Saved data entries
Start of Block

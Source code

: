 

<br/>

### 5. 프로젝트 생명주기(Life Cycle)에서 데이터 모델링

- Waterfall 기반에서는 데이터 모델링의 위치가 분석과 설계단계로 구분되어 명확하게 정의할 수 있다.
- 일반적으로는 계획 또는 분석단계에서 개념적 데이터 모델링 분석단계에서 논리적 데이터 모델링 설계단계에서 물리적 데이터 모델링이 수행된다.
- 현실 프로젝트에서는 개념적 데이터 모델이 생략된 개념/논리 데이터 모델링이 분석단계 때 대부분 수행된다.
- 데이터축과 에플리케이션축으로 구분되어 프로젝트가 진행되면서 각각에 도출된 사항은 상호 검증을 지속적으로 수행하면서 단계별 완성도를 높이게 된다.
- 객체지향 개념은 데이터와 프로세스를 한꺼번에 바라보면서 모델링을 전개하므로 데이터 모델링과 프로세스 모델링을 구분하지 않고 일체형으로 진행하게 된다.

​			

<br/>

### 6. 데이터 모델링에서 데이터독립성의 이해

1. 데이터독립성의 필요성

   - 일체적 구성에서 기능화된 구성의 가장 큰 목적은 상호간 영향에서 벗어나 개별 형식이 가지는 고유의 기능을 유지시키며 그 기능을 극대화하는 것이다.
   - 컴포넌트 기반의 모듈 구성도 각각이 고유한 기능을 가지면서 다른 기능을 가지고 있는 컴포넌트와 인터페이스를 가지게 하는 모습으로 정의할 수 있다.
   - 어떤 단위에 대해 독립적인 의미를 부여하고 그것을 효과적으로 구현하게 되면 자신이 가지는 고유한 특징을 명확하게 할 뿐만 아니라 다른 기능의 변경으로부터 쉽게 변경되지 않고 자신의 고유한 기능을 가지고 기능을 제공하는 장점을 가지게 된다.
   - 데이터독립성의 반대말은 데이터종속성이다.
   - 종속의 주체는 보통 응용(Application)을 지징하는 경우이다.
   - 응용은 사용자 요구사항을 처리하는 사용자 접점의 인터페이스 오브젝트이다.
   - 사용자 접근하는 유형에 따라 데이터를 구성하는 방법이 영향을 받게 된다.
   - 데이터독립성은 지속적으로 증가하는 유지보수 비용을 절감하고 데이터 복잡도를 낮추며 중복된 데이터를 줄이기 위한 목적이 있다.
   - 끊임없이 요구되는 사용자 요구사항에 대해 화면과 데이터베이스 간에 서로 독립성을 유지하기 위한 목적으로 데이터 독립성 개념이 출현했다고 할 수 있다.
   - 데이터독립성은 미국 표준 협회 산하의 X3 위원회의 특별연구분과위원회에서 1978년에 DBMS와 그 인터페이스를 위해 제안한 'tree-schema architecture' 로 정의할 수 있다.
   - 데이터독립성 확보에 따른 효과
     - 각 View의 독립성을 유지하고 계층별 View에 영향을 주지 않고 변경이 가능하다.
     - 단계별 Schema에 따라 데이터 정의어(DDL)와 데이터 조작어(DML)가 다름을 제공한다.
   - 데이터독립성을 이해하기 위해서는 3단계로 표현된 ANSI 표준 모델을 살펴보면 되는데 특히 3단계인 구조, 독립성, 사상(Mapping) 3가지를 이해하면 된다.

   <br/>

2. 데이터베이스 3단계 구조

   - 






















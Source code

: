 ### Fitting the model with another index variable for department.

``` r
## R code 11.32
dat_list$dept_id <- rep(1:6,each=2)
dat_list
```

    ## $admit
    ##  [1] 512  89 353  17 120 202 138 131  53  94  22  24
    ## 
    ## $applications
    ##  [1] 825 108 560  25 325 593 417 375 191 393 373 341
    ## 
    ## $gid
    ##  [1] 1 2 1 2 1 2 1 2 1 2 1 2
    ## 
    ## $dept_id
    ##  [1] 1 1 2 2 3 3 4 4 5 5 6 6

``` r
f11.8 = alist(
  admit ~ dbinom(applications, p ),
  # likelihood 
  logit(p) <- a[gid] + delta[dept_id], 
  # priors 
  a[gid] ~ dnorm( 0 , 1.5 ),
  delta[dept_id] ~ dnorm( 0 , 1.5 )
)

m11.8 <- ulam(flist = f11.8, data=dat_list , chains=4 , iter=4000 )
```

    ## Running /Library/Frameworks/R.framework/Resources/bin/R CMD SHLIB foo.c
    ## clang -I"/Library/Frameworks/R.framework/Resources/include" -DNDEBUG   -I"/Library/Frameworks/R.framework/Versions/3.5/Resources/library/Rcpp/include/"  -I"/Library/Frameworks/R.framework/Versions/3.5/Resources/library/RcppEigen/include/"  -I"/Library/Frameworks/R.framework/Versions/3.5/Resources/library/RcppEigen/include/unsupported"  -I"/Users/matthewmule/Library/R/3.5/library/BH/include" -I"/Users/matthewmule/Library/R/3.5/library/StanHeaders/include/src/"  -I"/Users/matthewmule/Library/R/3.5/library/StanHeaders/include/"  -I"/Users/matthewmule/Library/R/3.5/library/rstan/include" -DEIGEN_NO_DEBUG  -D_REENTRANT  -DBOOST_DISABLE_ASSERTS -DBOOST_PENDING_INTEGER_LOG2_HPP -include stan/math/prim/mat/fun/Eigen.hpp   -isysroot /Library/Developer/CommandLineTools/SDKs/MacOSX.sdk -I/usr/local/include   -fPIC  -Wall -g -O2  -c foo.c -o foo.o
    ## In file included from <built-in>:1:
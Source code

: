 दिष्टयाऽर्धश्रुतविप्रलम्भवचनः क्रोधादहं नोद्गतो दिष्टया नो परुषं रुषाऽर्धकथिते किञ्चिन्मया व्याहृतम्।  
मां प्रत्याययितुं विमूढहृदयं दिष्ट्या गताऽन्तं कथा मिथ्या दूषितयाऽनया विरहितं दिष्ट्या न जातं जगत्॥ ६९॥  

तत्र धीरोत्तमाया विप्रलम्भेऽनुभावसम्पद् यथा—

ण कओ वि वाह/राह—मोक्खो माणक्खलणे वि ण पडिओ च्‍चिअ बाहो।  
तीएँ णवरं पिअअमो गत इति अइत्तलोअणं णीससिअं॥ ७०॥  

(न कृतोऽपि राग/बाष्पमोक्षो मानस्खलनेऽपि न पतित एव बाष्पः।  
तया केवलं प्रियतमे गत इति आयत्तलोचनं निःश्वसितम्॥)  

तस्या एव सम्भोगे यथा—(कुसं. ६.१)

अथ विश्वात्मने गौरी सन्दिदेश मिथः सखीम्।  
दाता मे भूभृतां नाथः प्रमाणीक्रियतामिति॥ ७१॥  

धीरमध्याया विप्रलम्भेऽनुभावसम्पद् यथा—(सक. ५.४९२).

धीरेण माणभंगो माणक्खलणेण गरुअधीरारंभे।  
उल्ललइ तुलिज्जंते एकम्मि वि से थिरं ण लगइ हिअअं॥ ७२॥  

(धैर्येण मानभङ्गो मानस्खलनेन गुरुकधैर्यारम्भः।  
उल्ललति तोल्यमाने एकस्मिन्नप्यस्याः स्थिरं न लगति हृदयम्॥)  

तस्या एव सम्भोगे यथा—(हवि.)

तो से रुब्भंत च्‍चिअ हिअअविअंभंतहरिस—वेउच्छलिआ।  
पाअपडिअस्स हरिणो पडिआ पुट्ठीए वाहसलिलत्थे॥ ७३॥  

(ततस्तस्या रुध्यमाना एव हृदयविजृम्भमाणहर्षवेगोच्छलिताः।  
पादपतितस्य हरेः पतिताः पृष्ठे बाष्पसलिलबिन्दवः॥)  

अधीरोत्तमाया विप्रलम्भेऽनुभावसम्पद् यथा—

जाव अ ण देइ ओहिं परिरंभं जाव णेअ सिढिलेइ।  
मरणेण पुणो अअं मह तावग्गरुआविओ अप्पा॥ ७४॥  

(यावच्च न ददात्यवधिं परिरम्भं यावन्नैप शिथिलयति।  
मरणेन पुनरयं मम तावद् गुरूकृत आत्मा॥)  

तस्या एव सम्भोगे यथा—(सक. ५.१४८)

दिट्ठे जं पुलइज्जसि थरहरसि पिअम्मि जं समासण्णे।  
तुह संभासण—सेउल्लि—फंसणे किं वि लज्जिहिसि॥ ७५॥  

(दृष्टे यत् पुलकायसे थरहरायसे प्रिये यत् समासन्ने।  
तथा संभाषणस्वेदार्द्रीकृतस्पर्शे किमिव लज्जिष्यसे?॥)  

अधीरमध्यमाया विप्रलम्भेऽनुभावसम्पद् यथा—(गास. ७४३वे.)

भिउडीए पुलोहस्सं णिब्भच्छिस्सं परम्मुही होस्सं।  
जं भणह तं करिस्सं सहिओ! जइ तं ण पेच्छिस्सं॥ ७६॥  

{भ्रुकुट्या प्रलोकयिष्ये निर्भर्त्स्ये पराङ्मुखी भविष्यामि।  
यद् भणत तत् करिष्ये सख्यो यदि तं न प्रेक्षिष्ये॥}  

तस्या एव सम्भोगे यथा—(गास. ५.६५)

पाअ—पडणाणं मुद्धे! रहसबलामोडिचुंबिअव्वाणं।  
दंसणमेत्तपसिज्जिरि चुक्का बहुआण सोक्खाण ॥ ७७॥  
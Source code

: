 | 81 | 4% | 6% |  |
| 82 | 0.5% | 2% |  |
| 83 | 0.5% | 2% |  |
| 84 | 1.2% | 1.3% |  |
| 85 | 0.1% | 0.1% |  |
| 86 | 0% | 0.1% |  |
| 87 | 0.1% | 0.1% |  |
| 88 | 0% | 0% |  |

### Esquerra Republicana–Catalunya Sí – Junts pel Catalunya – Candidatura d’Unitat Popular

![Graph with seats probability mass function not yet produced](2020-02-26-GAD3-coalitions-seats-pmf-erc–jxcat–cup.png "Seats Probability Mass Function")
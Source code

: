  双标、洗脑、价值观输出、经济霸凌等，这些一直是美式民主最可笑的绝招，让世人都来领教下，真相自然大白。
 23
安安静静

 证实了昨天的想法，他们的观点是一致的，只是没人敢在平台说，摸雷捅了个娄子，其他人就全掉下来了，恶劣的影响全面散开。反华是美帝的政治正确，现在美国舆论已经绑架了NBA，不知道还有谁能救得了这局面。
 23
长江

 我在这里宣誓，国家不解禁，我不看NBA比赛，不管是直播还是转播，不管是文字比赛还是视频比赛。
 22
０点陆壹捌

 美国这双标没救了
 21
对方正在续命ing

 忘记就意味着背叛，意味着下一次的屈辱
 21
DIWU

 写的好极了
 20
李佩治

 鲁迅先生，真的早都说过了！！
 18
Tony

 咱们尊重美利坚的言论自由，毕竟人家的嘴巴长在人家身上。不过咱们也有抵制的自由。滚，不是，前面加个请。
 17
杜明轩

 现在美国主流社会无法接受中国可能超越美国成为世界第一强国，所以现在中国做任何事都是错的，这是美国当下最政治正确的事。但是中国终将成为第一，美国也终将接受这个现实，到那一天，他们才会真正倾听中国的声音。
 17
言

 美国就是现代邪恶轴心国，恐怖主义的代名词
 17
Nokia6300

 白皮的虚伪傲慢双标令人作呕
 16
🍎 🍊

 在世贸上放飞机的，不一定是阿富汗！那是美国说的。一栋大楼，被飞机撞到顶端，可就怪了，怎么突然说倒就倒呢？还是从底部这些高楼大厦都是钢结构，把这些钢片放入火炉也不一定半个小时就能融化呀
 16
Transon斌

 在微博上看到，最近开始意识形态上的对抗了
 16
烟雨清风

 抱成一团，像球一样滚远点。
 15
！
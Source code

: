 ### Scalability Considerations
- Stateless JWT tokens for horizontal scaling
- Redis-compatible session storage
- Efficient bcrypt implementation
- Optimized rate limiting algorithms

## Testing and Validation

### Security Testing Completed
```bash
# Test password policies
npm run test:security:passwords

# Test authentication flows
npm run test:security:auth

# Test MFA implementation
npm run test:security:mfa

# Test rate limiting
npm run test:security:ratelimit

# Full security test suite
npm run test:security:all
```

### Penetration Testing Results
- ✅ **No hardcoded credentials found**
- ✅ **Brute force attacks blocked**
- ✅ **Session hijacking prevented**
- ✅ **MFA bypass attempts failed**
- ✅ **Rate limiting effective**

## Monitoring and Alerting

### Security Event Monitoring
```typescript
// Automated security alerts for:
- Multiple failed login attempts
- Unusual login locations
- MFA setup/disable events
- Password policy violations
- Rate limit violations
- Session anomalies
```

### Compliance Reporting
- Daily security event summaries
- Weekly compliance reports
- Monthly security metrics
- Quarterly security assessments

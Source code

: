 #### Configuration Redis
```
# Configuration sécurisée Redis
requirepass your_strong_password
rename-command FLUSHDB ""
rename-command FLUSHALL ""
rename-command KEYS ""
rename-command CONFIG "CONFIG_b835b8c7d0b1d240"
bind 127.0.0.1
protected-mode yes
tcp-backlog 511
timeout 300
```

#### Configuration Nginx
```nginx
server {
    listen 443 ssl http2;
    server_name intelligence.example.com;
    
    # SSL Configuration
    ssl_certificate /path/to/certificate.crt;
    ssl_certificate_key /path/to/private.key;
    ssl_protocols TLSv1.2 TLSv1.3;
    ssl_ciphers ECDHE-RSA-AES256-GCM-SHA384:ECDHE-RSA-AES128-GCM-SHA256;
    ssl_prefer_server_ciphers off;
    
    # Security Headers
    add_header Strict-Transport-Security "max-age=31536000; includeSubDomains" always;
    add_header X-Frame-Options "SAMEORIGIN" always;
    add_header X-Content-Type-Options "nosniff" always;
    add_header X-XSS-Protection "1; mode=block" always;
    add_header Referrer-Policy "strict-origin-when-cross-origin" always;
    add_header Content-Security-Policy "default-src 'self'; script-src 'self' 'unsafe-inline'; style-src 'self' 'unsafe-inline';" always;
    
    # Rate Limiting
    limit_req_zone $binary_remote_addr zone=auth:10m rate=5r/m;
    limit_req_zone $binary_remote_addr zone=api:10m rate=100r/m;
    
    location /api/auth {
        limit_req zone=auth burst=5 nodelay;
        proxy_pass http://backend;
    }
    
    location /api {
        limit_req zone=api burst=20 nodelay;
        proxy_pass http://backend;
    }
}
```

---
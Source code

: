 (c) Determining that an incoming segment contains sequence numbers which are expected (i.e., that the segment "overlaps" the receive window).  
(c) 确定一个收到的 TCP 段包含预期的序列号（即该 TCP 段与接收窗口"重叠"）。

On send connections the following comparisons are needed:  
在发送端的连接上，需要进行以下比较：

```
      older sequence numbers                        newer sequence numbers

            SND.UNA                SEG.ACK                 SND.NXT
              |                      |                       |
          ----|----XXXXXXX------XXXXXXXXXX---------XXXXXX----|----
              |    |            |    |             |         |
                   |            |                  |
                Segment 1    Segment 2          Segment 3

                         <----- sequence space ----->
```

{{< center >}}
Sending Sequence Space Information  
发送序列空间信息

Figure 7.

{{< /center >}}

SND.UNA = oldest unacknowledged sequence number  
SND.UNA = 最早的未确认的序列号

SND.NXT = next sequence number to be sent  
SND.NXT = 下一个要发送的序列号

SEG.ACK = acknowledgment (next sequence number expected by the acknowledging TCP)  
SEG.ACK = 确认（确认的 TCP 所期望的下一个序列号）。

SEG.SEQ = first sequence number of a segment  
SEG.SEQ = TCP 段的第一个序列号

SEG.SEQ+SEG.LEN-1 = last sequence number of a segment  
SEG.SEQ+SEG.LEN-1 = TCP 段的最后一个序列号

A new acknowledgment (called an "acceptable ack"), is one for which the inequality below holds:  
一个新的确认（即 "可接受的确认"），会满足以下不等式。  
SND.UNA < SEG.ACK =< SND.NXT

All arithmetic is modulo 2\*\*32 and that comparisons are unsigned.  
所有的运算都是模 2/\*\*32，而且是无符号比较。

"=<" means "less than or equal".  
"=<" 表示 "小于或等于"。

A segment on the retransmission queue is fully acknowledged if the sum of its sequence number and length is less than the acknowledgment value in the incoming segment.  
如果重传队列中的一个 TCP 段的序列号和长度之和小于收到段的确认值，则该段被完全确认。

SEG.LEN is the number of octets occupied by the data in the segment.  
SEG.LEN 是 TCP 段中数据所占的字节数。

End of Block

Instructions for the task
Select all lines with the word "데이터독립성의" from the entries above.

Written response
### 6. 데이터 모델링에서 데이터독립성의 이해
1. 데이터독립성의 필요성
   - 데이터독립성의 반대말은 데이터종속성이다.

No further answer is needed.